Internet-Draft                SR Resiliency                 January 2014


1.  Introduction

   Segment Routing (SR) aims at supporting services with tight SLA
   guarantees [1].  This document reviews alternative techniques to
   provide Fast Reroute (FRR) for SR traffic.  Note that these
   techniques can be applied to protect LSPs created with LDP as well as
   pure IP traffic.

   A FRR technique involves the pre-computation and dataplane pre-
   installation of backup path such as the repair traffic in 50msec upon
   failure detection.  The term "protection" is often used as a synonym
   for FRR.  Such technique supposes the existing of a sub-10msec
   failure detection technique.

   Three key alternatives are described: path protection, local
   protection without operator management and local protection with
   operator management.

   The purpose of this document is to illustrate the different
   techniques and explain how an operator could combine them in the same
   network.  Solutions are not defined in this document.

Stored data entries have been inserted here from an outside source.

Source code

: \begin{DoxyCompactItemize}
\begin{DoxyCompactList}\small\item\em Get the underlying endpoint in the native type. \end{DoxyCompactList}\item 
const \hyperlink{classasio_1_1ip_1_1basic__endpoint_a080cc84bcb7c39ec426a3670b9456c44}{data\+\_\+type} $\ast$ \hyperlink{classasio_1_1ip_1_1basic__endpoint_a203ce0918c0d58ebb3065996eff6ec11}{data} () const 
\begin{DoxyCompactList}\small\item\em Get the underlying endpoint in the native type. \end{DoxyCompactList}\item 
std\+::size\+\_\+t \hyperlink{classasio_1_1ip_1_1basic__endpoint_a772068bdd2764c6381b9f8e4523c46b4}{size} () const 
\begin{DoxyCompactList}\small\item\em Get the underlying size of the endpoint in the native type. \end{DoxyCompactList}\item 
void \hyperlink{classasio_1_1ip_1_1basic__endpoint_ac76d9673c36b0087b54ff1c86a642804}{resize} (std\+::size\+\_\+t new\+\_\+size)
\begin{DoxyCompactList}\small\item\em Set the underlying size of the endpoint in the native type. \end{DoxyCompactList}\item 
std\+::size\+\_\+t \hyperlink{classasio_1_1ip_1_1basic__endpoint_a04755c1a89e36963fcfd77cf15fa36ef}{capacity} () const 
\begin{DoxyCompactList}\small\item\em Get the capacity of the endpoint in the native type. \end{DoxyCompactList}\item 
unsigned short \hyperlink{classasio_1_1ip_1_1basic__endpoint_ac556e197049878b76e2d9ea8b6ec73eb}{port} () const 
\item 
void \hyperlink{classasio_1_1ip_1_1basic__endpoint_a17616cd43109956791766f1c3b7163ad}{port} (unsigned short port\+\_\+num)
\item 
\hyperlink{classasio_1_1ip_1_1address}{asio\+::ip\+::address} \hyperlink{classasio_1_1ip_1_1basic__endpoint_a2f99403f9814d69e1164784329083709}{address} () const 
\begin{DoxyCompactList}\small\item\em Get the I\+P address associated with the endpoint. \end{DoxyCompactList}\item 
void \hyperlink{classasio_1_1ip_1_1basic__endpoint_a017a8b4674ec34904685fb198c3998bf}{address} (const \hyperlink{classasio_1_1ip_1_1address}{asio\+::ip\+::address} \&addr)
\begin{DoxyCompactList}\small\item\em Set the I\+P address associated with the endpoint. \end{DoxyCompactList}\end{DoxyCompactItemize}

                              PE1
                             /  \
                            /    \
                           B------C------D------E
                          /|      | \  / | \  / |\
                         / |      |  \/  |  \/  | \
                        A  |      |  /\  |  /\  |  Z
                         \ |      | /  \ | /  \ | /
                          \|      |/    \|/    \|/
                           F------G------H------I

                       Figure 1: Reference topology

   We use Figure 1 as a reference topology throughout the document.  We
   describe the various use-cases in the next sections.  All link
   metrics are equal to 1, with the exception of the links of PE1 which
   are configured with a metric of 100.


2.  Path protection

   A first protection strategy consists in excluding any local repair
   but instead use end-to-end path protection.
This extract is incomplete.